Action item: Could you write out the opening lines of the data, word for word, stopping after the line that contains "- [臭名昭著的黑客组织R00Tk1t瞄准印度 2024"?

Records for this task:
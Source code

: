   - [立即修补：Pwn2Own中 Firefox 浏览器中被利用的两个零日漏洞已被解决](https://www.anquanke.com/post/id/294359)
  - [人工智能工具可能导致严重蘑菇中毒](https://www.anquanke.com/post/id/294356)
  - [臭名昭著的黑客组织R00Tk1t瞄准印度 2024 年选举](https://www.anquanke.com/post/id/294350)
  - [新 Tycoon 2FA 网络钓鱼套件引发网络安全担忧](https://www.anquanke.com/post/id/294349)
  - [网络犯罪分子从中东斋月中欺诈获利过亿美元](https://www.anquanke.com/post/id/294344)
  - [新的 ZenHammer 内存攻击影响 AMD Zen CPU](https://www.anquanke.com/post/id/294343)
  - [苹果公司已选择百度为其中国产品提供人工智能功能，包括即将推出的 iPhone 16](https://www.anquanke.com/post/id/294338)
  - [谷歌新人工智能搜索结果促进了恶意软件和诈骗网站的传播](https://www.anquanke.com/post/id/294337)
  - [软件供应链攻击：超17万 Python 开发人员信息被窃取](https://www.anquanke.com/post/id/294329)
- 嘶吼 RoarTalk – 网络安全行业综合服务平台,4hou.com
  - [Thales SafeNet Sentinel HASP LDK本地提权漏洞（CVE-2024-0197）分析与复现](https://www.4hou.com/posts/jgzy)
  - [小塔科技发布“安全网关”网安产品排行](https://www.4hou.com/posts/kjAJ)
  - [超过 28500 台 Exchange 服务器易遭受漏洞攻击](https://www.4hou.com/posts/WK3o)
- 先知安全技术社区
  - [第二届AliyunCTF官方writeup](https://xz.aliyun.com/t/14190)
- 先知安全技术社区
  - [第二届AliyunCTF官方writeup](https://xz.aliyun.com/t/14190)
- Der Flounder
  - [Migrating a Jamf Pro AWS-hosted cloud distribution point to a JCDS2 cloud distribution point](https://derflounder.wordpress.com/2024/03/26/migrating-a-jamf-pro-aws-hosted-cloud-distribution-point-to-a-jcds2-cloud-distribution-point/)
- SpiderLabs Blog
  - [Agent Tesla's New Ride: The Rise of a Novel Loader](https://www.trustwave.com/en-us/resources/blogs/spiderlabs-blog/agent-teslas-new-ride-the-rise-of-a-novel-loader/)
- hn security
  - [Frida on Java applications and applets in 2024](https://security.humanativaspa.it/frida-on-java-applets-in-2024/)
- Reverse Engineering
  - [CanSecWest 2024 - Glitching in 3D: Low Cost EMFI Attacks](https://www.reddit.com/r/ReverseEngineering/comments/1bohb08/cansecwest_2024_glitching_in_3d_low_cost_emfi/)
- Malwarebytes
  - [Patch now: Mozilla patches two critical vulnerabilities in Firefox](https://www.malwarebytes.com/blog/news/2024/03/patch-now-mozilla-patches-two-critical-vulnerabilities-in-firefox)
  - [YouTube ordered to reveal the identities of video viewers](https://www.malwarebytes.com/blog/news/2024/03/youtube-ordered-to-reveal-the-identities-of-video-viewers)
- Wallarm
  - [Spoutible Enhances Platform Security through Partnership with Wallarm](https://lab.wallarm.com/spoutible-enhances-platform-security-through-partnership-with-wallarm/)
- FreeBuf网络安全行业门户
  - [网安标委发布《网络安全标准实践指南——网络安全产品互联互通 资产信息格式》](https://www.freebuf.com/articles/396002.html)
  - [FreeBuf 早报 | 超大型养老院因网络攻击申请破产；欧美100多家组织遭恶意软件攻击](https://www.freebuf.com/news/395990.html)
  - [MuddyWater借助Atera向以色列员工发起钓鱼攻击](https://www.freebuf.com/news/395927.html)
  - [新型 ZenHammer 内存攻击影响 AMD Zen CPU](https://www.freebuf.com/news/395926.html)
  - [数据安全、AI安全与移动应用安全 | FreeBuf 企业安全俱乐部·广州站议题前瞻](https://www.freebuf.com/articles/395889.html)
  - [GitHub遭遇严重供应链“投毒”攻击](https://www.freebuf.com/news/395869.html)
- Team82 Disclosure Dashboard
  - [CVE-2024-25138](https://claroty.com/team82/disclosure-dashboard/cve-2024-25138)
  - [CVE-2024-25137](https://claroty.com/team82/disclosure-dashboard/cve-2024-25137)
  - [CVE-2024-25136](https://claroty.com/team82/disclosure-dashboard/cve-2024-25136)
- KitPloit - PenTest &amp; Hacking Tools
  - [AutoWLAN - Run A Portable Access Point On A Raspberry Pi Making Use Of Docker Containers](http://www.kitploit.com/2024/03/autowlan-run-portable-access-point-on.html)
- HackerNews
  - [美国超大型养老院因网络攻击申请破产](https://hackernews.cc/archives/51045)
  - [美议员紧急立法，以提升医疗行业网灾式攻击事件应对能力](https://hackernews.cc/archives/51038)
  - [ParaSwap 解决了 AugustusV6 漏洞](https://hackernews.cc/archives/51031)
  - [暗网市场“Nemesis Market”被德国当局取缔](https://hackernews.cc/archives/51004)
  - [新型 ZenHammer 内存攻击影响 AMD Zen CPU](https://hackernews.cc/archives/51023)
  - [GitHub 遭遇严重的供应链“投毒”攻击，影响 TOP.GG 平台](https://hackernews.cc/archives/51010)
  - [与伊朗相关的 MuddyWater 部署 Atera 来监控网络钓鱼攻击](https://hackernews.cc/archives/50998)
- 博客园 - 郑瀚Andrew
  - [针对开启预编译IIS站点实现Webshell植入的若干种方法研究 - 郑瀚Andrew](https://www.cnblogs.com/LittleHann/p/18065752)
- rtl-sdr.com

Answer to the exercise:
Source code

:   - [立即修补：Pwn2Own中 Firefox 浏览器中被利用的两个零日漏洞已被解决](https://www.anquanke.com/post/id/294359)
  - [人工智能工具可能导致严重蘑菇中毒](https://www.anquanke.com/post/id/294356)
  - [臭名昭著的黑客组织R00Tk1t瞄准印度 2024 年选举](https://www.anquanke.com/post/id/294350)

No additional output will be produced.